→ **What is expected**:
Beneath this task are records; print exactly the stretch of them from the line with "# 🚀 Quick Start Guide - Saved Items Feature" through the line with "### 4. Test Saving from Problem Solver", both ends included.

Collected data

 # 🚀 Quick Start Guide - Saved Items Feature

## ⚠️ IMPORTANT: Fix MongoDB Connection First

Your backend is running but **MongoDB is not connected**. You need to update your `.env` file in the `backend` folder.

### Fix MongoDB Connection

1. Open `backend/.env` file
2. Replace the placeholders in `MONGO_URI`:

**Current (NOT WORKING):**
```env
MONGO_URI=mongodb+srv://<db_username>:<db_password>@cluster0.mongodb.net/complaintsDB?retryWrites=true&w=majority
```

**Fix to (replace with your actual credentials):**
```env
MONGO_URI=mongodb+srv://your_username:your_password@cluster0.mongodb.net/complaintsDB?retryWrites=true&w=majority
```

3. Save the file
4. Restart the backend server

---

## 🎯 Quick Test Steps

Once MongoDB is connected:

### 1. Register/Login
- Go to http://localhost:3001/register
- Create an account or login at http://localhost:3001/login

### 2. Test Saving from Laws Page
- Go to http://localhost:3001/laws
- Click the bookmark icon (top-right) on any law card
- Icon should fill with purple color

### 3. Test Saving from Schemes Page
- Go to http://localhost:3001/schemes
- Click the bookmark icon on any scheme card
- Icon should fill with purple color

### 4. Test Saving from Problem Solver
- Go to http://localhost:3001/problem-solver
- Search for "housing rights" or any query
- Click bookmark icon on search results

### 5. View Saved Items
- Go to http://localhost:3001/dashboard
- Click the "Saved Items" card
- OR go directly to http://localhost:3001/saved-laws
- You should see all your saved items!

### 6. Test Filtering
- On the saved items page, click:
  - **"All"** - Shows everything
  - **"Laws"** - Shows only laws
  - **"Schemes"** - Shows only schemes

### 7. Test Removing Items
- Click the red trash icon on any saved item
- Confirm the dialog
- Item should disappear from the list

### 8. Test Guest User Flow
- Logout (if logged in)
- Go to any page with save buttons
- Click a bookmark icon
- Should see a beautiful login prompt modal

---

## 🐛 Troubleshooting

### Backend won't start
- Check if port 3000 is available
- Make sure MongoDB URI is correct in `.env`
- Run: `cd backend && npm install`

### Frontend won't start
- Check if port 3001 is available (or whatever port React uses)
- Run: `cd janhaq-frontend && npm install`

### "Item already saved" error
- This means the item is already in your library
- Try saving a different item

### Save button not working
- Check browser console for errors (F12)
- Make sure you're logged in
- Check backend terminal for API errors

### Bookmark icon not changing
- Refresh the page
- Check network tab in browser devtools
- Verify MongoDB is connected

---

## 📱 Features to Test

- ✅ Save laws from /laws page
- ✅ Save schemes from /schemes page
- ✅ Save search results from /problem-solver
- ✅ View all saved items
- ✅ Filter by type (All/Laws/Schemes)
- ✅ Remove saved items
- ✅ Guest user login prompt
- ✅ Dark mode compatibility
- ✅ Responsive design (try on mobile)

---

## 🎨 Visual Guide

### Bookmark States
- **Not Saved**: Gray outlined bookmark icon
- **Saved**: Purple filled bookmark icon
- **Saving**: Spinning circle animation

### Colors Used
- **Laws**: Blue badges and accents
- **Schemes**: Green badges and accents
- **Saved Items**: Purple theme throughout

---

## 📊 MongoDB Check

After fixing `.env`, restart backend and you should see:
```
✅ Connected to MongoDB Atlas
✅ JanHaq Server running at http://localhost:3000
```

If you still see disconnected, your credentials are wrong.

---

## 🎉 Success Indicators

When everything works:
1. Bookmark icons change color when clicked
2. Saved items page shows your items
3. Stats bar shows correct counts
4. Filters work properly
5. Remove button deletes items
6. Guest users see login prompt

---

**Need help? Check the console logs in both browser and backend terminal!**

* * *

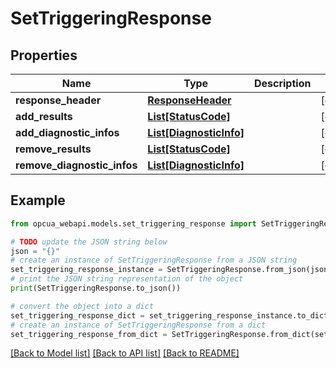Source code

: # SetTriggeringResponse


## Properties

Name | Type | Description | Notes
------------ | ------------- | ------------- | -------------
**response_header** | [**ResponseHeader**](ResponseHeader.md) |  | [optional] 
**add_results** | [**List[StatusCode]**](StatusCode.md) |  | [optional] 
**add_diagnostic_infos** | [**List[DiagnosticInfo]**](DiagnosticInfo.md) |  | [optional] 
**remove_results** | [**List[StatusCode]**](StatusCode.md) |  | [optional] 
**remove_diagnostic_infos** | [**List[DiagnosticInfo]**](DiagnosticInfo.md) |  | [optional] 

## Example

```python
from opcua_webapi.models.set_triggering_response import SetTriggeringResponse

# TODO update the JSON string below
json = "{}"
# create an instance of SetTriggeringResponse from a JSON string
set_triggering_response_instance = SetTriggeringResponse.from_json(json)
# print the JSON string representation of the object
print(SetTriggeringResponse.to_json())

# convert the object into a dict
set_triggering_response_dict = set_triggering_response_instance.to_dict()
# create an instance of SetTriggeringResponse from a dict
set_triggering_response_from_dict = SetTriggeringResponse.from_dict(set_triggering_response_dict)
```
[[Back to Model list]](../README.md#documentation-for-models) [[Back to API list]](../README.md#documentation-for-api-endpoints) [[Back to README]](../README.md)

* * *

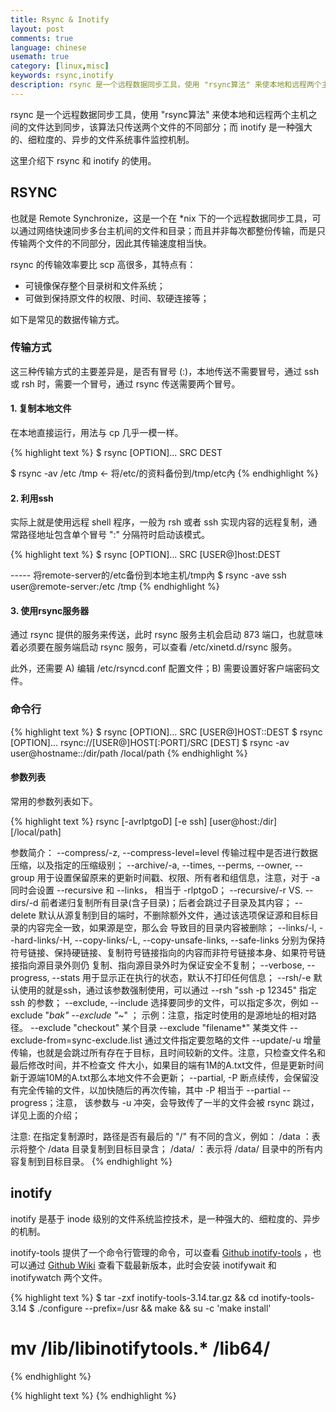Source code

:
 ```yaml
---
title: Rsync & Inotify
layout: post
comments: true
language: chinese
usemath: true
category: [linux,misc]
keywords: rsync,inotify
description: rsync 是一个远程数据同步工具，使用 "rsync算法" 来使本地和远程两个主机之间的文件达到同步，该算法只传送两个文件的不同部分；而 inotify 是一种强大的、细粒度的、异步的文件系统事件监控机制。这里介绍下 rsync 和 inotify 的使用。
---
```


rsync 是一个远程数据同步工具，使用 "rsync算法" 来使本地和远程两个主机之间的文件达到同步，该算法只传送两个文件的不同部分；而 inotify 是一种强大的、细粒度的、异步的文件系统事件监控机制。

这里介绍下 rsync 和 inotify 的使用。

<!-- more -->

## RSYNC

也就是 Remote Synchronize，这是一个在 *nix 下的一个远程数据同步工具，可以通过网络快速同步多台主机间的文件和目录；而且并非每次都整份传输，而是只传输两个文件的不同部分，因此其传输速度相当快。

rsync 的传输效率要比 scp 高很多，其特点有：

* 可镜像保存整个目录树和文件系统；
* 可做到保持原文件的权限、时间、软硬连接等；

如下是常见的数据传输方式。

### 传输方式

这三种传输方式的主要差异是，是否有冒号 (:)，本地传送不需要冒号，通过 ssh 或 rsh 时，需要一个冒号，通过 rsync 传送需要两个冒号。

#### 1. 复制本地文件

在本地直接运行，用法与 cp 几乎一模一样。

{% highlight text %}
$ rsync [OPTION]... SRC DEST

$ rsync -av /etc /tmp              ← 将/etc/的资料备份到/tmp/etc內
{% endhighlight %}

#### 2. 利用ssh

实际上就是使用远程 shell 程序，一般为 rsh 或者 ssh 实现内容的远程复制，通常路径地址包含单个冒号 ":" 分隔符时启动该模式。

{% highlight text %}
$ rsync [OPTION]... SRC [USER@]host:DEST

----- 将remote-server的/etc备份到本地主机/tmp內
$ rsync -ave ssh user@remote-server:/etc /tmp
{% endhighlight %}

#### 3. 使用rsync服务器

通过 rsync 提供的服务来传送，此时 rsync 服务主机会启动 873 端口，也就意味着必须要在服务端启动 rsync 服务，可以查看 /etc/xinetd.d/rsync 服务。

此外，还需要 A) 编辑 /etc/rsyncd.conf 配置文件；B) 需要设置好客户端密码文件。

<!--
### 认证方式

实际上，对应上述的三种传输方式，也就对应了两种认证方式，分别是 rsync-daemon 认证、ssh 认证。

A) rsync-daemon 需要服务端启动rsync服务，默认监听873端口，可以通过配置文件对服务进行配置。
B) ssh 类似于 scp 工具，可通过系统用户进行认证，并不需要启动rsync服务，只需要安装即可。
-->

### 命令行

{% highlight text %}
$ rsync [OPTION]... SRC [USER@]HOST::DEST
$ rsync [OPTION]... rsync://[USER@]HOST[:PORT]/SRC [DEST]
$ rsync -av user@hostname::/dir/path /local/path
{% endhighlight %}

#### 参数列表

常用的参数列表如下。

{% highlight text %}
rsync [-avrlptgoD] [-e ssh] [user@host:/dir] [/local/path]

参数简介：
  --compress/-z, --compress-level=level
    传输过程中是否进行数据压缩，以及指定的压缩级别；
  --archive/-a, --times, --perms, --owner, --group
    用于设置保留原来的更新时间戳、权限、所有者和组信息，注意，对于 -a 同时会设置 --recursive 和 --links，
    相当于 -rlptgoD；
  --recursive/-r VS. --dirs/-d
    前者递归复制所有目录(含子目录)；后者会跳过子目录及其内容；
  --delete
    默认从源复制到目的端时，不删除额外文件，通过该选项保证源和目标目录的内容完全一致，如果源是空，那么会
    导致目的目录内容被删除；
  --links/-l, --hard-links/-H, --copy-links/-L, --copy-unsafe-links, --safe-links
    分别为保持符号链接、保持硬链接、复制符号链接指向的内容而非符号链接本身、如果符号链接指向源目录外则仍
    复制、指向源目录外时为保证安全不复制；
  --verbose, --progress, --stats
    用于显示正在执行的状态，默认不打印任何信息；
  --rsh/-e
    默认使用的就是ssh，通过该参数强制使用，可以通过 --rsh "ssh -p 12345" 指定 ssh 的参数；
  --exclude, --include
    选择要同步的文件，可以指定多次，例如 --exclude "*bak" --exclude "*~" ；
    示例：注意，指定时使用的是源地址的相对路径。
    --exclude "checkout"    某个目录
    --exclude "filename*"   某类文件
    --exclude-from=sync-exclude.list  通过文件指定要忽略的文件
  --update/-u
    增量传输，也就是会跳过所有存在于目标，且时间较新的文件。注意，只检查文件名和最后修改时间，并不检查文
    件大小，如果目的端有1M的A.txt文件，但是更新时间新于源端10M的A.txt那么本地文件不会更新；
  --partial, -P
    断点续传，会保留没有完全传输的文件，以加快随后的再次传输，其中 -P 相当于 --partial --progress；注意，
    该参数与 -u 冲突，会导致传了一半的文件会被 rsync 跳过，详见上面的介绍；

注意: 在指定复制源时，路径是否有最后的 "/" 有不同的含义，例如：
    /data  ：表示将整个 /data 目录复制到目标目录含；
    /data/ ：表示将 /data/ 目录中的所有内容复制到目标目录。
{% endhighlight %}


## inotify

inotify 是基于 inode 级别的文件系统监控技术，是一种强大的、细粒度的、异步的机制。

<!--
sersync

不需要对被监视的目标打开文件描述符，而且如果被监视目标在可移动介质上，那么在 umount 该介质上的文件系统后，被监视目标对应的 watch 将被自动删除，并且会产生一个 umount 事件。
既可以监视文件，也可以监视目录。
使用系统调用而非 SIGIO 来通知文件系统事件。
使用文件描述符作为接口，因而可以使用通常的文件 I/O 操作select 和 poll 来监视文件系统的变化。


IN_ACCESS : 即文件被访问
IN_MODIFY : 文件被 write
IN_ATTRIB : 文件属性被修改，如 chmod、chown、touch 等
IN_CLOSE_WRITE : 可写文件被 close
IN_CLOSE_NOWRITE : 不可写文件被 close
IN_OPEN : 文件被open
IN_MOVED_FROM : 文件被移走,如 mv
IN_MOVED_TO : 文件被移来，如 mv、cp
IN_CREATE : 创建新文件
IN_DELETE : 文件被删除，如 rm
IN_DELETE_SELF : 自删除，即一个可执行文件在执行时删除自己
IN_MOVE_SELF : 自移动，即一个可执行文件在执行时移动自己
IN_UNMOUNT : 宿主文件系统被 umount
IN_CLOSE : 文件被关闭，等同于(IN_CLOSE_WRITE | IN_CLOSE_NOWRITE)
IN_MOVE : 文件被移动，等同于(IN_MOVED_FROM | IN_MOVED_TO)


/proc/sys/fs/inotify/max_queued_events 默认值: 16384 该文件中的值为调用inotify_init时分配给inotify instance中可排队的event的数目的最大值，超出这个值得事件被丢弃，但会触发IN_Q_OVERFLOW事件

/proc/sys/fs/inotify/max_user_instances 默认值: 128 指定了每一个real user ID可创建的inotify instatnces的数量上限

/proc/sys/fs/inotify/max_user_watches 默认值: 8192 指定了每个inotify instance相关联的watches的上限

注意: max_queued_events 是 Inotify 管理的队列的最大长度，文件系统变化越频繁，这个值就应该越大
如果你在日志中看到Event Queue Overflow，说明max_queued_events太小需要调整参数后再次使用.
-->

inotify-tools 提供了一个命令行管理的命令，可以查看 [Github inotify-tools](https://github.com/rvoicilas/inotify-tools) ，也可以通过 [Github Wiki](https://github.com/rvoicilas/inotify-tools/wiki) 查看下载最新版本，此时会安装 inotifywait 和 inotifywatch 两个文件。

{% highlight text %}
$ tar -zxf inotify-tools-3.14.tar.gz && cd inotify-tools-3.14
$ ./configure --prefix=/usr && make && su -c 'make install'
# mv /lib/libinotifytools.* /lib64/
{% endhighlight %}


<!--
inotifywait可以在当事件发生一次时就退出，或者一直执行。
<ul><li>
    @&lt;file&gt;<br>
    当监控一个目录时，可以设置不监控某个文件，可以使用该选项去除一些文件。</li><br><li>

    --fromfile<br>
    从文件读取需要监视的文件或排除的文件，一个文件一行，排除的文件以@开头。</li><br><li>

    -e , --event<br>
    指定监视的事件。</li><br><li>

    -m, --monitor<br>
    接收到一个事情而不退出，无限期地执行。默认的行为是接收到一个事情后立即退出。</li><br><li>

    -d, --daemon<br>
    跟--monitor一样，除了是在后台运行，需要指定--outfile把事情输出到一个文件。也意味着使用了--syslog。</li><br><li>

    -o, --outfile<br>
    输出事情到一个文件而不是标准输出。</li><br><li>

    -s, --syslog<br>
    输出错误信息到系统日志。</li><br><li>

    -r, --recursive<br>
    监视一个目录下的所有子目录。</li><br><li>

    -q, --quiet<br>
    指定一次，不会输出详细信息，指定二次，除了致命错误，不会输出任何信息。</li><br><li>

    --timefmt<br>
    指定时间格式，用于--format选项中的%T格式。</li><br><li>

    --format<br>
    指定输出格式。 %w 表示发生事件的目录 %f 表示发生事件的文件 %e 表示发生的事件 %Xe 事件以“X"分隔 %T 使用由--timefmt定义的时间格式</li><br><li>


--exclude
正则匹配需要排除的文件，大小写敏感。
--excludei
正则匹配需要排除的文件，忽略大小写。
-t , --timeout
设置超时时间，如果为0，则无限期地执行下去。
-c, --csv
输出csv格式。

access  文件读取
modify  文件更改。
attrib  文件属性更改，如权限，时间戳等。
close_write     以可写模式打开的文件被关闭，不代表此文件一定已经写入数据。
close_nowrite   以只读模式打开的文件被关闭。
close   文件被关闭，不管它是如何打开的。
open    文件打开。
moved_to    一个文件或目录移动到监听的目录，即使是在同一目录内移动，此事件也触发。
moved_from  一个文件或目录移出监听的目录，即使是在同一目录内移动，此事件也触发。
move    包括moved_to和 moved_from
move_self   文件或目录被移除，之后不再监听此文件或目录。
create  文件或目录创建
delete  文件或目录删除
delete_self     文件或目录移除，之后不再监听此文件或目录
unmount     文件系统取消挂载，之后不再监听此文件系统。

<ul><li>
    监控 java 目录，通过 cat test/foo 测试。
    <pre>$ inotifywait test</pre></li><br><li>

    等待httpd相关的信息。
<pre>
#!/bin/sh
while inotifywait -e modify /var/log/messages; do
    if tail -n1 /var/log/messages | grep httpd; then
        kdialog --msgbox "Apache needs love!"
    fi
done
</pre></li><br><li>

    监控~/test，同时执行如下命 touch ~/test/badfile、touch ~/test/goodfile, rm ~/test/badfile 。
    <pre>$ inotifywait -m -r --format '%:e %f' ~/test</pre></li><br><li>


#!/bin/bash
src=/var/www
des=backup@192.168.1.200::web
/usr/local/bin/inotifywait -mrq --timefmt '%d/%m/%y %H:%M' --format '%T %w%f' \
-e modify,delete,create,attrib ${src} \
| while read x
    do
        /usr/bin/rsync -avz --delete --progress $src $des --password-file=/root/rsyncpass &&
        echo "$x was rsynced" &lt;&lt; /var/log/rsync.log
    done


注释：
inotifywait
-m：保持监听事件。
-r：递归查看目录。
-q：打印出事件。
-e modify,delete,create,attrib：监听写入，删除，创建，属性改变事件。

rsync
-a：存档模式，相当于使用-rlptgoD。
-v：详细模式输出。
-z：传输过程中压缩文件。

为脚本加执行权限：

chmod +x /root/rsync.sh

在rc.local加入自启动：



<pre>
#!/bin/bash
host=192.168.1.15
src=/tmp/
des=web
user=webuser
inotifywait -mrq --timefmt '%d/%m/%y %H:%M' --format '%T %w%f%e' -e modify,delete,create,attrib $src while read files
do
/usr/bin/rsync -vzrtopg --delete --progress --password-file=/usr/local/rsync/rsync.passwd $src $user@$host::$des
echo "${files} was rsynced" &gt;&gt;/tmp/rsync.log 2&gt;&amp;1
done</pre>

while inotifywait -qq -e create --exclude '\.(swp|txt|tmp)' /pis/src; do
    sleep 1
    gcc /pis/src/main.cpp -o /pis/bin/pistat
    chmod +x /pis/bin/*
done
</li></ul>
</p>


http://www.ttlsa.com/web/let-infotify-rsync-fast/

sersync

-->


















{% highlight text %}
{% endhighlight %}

→ **Answer for this exercise**:
 # 🚀 Quick Start Guide - Saved Items Feature

## ⚠️ IMPORTANT: Fix MongoDB Connection First

Your backend is running but **MongoDB is not connected**. You need to update your `.env` file in the `backend` folder.

### Fix MongoDB Connection

1. Open `backend/.env` file
2. Replace the placeholders in `MONGO_URI`:

**Current (NOT WORKING):**
```env
MONGO_URI=mongodb+srv://<db_username>:<db_password>@cluster0.mongodb.net/complaintsDB?retryWrites=true&w=majority
```

**Fix to (replace with your actual credentials):**
```env
MONGO_URI=mongodb+srv://your_username:your_password@cluster0.mongodb.net/complaintsDB?retryWrites=true&w=majority
```

3. Save the file
4. Restart the backend server

---

## 🎯 Quick Test Steps

Once MongoDB is connected:

### 1. Register/Login
- Go to http://localhost:3001/register
- Create an account or login at http://localhost:3001/login

### 2. Test Saving from Laws Page
- Go to http://localhost:3001/laws
- Click the bookmark icon (top-right) on any law card
- Icon should fill with purple color

### 3. Test Saving from Schemes Page
- Go to http://localhost:3001/schemes
- Click the bookmark icon on any scheme card
- Icon should fill with purple color

### 4. Test Saving from Problem Solver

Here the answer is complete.